• pilgrim •
Pronunciation: pil-grêm • Hear it!
Part of Speech: Noun
Meaning: 1. A vagabond, wanderer, wayfarer, traveler. 2. A religious devotee who travels a long distance to a sacred site.
Notes: Every Thanksgiving people in the United States make pilgrimages homeward to spend the holiday their families. As you can see, pilgrims make pilgrimages. We may also pilgrimage to a special site, using the noun as a verb without any prefix or suffix.
In Play: The austere Puritans who founded Plymouth, Massachusetts, in 1620 were called 'pilgrims' because they fled religious persecution in England to a new home in America. The term was first applied in Governor William Bradford's Journal Of Plimouth Plantation, written between 1630 and 1650, then popularized in Cotton Mather's Magnalia Christi Americana (1702). Only half the 102 original Pilgrims survived their first winter at Plymouth. The remainder, with strong support of local Native Americans, survived to multiply and, joined by many others over the succeeding years, spread across the continent to build a nation.

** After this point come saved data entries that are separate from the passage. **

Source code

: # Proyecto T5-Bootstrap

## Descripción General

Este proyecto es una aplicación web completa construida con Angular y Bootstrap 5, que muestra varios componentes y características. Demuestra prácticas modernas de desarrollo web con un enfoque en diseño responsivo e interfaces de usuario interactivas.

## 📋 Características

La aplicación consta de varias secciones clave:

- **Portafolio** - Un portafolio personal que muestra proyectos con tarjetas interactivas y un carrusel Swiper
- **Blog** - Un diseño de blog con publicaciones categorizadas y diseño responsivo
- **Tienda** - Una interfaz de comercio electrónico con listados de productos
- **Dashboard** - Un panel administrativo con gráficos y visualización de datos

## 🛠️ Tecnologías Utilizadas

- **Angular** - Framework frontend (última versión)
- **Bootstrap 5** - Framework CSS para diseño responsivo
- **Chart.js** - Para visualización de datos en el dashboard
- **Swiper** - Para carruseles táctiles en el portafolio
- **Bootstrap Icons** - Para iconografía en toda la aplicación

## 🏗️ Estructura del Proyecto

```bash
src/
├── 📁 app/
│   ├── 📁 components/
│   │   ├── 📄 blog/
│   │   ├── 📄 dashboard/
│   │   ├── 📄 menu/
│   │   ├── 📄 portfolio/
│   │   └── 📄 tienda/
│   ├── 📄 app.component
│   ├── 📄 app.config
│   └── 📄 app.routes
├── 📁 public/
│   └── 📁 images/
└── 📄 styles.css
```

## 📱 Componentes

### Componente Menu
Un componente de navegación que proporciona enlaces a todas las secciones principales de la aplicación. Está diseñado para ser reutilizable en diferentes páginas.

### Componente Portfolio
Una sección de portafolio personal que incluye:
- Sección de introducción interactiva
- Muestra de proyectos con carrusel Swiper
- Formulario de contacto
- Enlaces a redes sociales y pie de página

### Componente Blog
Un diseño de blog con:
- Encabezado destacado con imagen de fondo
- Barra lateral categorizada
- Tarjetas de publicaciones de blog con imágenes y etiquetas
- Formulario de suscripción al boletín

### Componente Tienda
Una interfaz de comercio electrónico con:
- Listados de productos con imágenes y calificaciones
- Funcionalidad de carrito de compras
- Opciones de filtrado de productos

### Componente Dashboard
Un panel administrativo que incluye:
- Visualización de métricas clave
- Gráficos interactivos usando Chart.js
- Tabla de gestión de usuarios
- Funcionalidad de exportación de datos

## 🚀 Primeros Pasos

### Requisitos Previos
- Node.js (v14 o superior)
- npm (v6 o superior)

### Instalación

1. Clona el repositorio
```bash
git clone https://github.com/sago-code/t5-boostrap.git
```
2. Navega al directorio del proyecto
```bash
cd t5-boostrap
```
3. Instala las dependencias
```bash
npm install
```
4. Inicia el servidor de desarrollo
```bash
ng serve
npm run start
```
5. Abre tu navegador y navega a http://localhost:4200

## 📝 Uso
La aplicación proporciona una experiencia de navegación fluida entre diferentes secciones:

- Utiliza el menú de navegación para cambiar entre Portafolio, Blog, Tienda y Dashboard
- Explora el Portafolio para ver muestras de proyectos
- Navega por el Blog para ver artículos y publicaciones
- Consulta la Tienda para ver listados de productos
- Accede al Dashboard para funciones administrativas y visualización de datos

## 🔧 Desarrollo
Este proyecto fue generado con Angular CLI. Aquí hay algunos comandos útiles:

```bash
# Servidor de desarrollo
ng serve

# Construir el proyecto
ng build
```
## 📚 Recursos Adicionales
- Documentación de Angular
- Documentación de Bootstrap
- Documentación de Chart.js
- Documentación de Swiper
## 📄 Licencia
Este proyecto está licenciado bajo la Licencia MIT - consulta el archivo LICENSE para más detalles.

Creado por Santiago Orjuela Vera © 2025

Word History: I'm sure you've always wondered what falcons and pilgrims have in common. Today we find out. Pilgrim is a folk etymological rendering of Old French peligrin, since pil(l) and grim are true English words. Old French inherited the word from Latin peregrinus "foreign, strange", an adjective derived from pereger "abroad, away". Pereger was originally a compound comprising per "through, beyond" + ager "land, field", also found in agriculture. The root behind ager came through the Germanic line to English acre. The peregrine falcon's name came from a Latin phrase, falco peregrinus, so named because they were captured during migration rather than taken from their nest as fledglings.